**PROBLEM DESCRIPTION**
Scan the entries below. Report each line where the string "enable" occurs.

(Dataset entries)
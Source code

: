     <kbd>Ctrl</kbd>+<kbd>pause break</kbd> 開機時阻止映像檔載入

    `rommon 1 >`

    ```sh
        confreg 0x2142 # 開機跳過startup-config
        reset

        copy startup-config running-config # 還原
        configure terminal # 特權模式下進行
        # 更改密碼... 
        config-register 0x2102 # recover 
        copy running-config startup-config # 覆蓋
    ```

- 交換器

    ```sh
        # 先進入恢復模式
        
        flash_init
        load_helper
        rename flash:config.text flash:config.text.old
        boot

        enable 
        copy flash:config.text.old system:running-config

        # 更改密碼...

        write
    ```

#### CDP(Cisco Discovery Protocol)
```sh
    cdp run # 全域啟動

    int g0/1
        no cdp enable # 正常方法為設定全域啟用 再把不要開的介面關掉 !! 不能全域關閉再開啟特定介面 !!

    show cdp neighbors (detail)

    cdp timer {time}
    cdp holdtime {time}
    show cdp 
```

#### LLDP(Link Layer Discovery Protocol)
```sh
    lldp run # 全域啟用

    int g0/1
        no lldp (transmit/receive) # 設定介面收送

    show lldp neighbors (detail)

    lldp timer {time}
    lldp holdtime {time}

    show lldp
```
* * *
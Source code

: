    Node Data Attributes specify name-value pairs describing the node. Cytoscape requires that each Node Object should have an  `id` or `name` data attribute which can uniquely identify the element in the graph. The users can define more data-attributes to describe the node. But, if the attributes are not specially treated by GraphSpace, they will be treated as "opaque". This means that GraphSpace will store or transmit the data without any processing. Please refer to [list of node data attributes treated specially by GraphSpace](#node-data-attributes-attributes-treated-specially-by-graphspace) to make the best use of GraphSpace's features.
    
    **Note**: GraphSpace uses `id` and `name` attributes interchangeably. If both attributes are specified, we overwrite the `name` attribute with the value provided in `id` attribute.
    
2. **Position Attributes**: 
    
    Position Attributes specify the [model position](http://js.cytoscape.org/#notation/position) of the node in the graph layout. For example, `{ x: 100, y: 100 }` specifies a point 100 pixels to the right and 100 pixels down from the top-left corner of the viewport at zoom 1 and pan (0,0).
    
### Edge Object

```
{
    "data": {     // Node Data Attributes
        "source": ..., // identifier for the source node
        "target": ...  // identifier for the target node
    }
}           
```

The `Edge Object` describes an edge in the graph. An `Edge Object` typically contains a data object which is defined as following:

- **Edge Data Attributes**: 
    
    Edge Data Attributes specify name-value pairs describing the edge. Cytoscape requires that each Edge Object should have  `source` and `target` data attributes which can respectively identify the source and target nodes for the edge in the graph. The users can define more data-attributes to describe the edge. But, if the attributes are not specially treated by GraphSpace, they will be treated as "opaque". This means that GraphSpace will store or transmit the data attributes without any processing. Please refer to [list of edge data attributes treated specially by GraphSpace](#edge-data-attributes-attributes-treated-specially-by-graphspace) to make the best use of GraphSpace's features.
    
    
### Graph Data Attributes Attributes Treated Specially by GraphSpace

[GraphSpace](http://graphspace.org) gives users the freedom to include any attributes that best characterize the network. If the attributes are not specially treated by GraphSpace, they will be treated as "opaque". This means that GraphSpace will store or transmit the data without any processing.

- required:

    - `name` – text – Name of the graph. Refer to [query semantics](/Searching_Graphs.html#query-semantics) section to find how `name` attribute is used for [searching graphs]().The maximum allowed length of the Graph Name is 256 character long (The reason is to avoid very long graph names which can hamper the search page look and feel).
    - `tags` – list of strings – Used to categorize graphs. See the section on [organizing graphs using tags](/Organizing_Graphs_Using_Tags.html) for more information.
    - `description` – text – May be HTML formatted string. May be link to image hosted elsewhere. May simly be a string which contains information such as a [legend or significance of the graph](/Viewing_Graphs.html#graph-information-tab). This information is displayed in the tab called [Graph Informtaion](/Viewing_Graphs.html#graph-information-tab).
--
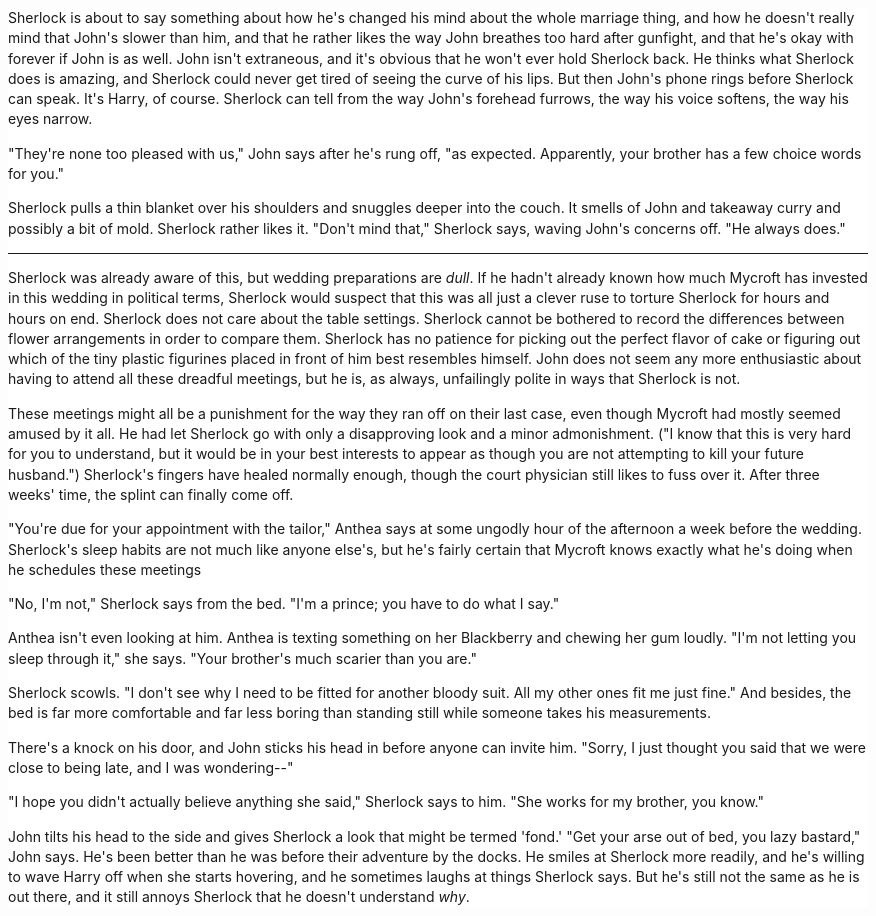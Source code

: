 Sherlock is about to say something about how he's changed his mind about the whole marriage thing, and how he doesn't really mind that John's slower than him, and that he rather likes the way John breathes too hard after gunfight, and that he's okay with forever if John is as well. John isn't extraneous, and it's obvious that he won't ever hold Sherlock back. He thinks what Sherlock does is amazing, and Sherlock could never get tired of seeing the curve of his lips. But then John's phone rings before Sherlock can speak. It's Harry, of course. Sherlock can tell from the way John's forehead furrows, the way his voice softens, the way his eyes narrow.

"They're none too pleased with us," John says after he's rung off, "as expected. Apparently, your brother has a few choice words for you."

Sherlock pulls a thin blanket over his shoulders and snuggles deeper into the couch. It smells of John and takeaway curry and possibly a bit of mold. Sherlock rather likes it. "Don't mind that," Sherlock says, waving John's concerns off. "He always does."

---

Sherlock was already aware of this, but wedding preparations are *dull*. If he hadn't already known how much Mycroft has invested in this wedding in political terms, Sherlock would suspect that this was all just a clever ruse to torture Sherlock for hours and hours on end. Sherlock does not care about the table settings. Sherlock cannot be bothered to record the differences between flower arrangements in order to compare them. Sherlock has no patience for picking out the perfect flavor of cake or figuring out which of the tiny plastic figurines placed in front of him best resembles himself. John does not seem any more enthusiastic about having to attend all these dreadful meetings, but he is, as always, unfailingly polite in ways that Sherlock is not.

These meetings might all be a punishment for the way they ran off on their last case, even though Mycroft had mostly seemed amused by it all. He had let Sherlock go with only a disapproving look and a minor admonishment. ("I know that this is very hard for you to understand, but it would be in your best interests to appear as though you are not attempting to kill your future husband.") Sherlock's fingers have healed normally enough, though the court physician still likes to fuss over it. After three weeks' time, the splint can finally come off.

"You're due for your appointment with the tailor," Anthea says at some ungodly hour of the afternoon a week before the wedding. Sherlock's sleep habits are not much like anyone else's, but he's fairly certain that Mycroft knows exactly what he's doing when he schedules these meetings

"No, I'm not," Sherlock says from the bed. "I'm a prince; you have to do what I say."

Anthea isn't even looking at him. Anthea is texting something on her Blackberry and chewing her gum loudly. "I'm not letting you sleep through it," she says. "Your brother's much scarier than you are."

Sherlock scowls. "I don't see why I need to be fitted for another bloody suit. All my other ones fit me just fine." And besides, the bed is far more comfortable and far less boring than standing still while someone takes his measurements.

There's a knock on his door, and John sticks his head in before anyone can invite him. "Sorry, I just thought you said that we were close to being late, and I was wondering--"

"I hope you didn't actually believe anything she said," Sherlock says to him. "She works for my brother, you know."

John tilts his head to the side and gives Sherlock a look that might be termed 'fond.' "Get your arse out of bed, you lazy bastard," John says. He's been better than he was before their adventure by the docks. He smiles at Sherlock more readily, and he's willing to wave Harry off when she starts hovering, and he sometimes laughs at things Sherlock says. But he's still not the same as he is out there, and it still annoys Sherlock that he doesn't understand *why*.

**RESPONSE TO THIS TASK**
        enable 
        no cdp enable # 正常方法為設定全域啟用 再把不要開的介面關掉 !! 不能全域關閉再開啟特定介面 !!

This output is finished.